━━━━━ Records to use ━━━━━
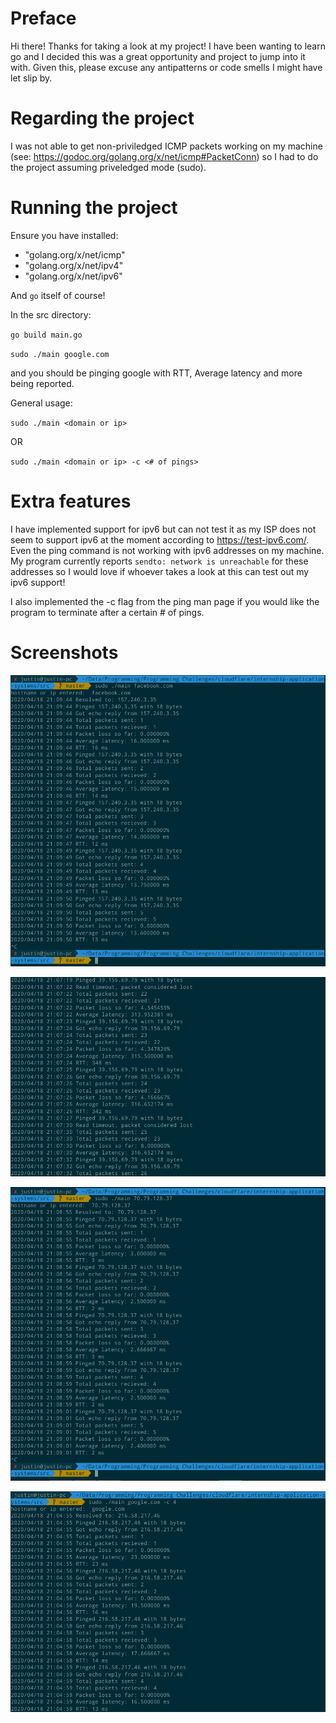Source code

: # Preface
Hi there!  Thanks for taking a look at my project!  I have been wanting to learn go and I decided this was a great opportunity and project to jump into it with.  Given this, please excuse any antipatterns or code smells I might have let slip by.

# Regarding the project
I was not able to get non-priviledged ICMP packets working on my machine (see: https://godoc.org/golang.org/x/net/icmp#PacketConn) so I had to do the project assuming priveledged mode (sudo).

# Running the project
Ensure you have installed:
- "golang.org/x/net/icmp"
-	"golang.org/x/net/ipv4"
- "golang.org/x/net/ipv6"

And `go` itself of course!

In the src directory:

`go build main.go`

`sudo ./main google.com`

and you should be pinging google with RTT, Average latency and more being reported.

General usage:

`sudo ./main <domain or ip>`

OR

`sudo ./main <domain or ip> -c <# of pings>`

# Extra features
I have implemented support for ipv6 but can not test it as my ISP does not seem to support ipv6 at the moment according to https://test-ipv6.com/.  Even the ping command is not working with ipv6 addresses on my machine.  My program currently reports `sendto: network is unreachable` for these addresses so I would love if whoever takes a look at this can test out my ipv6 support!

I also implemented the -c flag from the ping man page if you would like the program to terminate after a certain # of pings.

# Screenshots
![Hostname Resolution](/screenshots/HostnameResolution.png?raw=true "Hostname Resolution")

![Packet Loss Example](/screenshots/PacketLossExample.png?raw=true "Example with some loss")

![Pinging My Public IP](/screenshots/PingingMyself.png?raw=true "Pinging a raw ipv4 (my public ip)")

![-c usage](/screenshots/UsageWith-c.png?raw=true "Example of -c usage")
━━━━━
━━━━━ Records to use ━━━━━
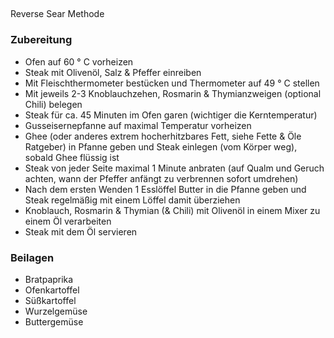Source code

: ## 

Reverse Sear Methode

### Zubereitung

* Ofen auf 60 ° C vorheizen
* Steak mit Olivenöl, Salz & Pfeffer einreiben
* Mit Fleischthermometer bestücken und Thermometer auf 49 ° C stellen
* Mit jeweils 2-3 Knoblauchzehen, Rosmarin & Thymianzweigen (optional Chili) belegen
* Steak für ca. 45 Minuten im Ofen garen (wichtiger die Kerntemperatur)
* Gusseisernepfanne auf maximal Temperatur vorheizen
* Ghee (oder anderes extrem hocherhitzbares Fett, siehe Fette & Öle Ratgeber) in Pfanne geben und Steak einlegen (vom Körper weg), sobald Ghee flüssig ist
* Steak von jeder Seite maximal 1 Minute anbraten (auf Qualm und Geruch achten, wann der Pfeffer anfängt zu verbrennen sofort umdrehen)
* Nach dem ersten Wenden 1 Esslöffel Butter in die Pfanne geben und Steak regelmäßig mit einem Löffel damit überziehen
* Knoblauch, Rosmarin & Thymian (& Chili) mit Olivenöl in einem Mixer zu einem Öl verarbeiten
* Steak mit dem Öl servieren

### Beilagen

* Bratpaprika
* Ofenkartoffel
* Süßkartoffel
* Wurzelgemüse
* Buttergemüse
━━━━━
_Instructions for the task_: Work through the listing above and report how many lines include the string "google", with no other text.

_Exercise output_: 2